By Jimmy Creed
University of Alabama at Birmingham (UAB) School of Nursing PhD students Brooke Cherven, MPH, RN, CPON, CCRP, and Rachel Wells, MSN, RN, CNL, are among 55 nurses nationwide to receive funding through the prestigious Robert Wood Johnson Foundation (RWJF) Future of Nursing Scholars program to further their PhD studies.
It is the second consecutive year the School has had students selected and brings the number in the program to three, including Jacqueline B. Vo, BSN, RN, who was among 46 nurses selected in 2015. The program seeks to significantly increase the number of nurses holding PhDs in Alabama and around the country.
More PhD-prepared nurses are needed to increase the number of nurse leaders, conduct nurse-led science and discovery and educate the next generation of nurses. The awards will provide Cherven and Wells with $150,000 in support over the next three years as they work towards their doctorates.

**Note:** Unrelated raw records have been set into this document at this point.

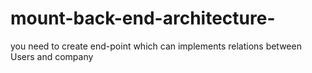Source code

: # mount-back-end-architecture-
you need to create end-point which can implements relations between Users and company 

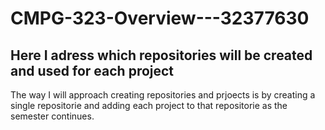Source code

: # CMPG-323-Overview---32377630

<h2> Here I adress which repositories will be created and used for each project</h2>
<body> The way I will approach creating repositories and prjoects is by creating a single 
  repositorie and adding each project to that repositorie as the semester continues.</body>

Professor and Associate Dean for Research Karen Meneses, PhD, RN, FAAN, was thrilled to see Cherven and Wells join the ranks of RWJF Future of Nursing Scholars.
“When you think about Brooke Cherven and Rachel Wells, you think about two very bright, passionate young nurses who are dedicated to improving the health of the patient population,” Meneses said. “Along with Jacqueline Vo, we have been very successful in our selection process for our first two cohorts of RWJF Future of Nursing Scholars.”
Cherven and Wells are excited about the doors their involvement in the program can open for them down the road.
Wells, a 2010 graduate of the School’s first Accelerated Master’s in Nursing Pathway (AMNP) class, previously worked in heart and lung transplant, cardiac ICU, outpatient cardiology and psychiatric settings throughout Alabama. Prior to starting the PhD program, she worked as a research nurse coordinator/nurse coach in the ENABLE: CHF-PC study under the guidance of her now mentor, Professor and Marie L. O’Koren Endowed Chair Marie Bakitas, DNSc, CRPN, NP-C, AOCN, ACHPN, FAAN, with a focus on palliative care.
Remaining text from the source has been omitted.